I am assuming that you will need to share the parameters for each array that you stack.
If you were stacking entirely new features, then there wouldn't be an associated target with each one.
If you were stacking completely different examples, then you would not be using 3D arrays, and would just be appending them to the end like normal.
Solution
To solve this problem, I would leverage the TimeDistributed wrapper from Keras.
LSTM layers expect a shape (j, k)
where j
is the number of time steps, and k
is the number of features. Since you want to keep your array as 3D for the input and output, you will want to stack on a different dimension than the feature dimension.
Quick side note:
I think it’s important to note the difference between the approaches. Stacking on the feature dimension gives you multiple features for the same time steps. In that case you would want to use the same LSTM layers and not go this route. Because you want a 3D input and a 3D output, I am proposing that you create a new dimension to stack on which will allow you to apply the same LSTM layers independently.
TimeDistributed:
This wrapper applies a layer to each array at the 1
index.
By stacking your X1
and X2
arrays on the 1
index, and using the TimeDistributed wrapper, you are applying LSTM layers independently to each array that you stack. Notice below that the original and updated model summaries have the exact same number of parameters.
Implementation Steps:
The first step is to reshape the input of (40, 2)
into (2, 40, 1)
. This gives you the equivalent of 2 x (40, 1)
array inputs. You can either do this in the model like I’ve done, or when building your dataset and update the input shape.

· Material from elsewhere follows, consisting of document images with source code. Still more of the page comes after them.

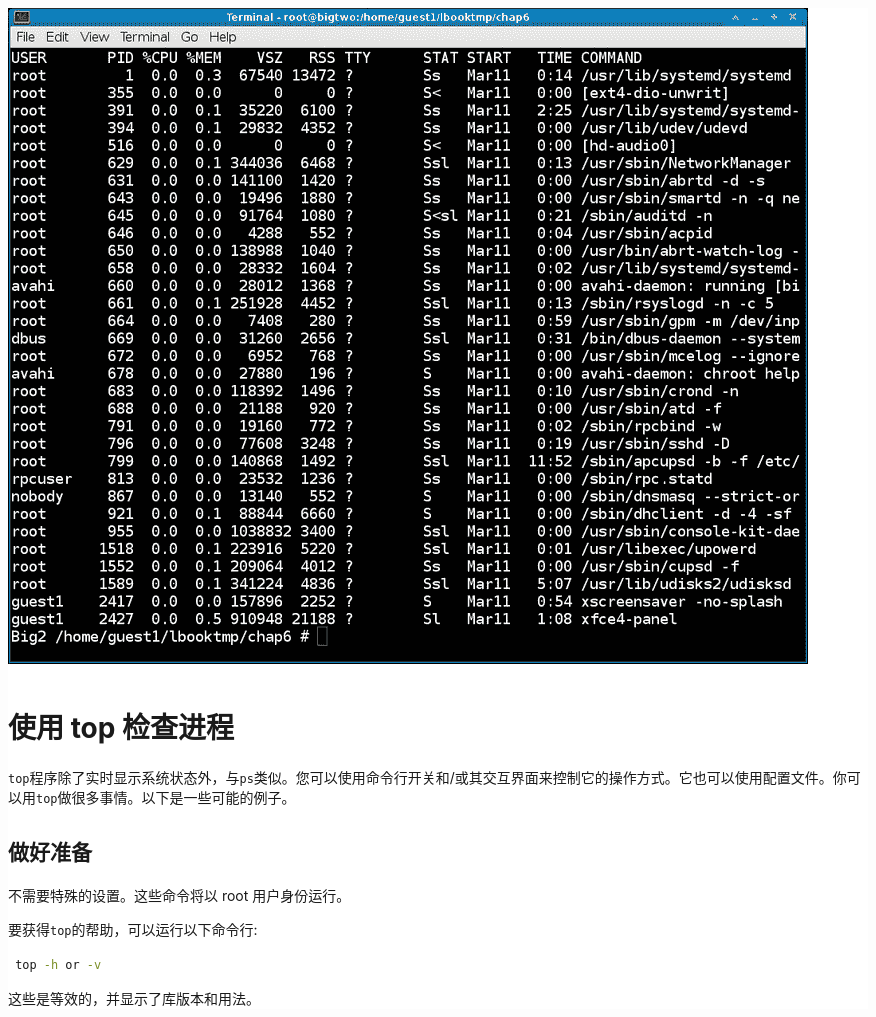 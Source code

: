 ![There’s more...](img/3008OS_06_03.jpg)

# 使用 top 检查进程

`top`程序除了实时显示系统状态外，与`ps`类似。您可以使用命令行开关和/或其交互界面来控制它的操作方式。它也可以使用配置文件。你可以用`top`做很多事情。以下是一些可能的例子。

## 做好准备

不需要特殊的设置。这些命令将以 root 用户身份运行。

要获得`top`的帮助，可以运行以下命令行:

```sh
 top -h or -v

```

这些是等效的，并显示了库版本和用法。
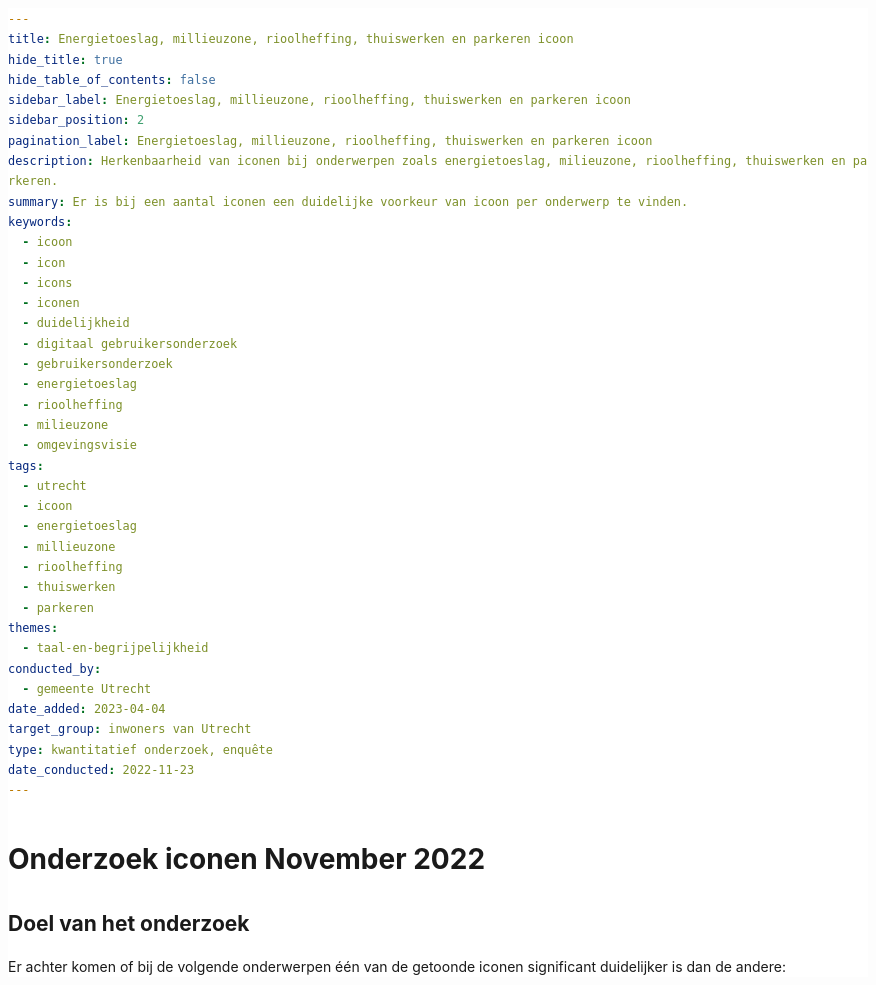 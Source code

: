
 ```yaml
---
title: Energietoeslag, millieuzone, rioolheffing, thuiswerken en parkeren icoon
hide_title: true
hide_table_of_contents: false
sidebar_label: Energietoeslag, millieuzone, rioolheffing, thuiswerken en parkeren icoon
sidebar_position: 2
pagination_label: Energietoeslag, millieuzone, rioolheffing, thuiswerken en parkeren icoon
description: Herkenbaarheid van iconen bij onderwerpen zoals energietoeslag, milieuzone, rioolheffing, thuiswerken en parkeren.
summary: Er is bij een aantal iconen een duidelijke voorkeur van icoon per onderwerp te vinden.
keywords:
  - icoon
  - icon
  - icons
  - iconen
  - duidelijkheid
  - digitaal gebruikersonderzoek
  - gebruikersonderzoek
  - energietoeslag
  - rioolheffing
  - milieuzone
  - omgevingsvisie
tags:
  - utrecht
  - icoon
  - energietoeslag
  - millieuzone
  - rioolheffing
  - thuiswerken
  - parkeren
themes:
  - taal-en-begrijpelijkheid
conducted_by:
  - gemeente Utrecht
date_added: 2023-04-04
target_group: inwoners van Utrecht
type: kwantitatief onderzoek, enquête
date_conducted: 2022-11-23
---
```




# Onderzoek iconen November 2022

## Doel van het onderzoek

Er achter komen of bij de volgende onderwerpen één van de getoonde iconen significant duidelijker is dan de andere:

- By adding the extra dimension
(..., 1)
to the end, we are keeping the data in a format that the LSTM would understand if it was just looking at one of the arrays that we stacked at a time. Notice how your original input_shape is (40, 1)
for instance.
Then wrap each layer in the TimeDistributed wrapper.
And finally, reshape the y output to match your data by swapping (2, 10)
to (10, 2)
.
Code
from tensorflow.python.keras import Sequential
from tensorflow.python.keras.layers import LSTM, Dense, TimeDistributed, InputLayer, Reshape
from tensorflow.python.keras import backend
import numpy as np
# Original Model
model = Sequential()
model.add(LSTM(12, input_shape=(40, 1), return_sequences=True))
model.add(LSTM(12, return_sequences=True))
model.add(LSTM(6, return_sequences=False))
model.add((Dense(10)))
model.summary()
Original Model Summary
_________________________________________________________________
Layer (type) Output Shape Param #
=================================================================
lstm (LSTM) (None, 40, 12) 672
_________________________________________________________________
lstm_1 (LSTM) (None, 40, 12) 1200
_________________________________________________________________
lstm_2 (LSTM) (None, 6) 456
_________________________________________________________________
dense (Dense) (None, 10) 70
=================================================================
Total params: 2,398
Trainable params: 2,398
Non-trainable params: 0
_________________________________________________________________
Apply TimeDistributed Wrapper
model = Sequential()
model.add(InputLayer(input_shape=(40, 2)))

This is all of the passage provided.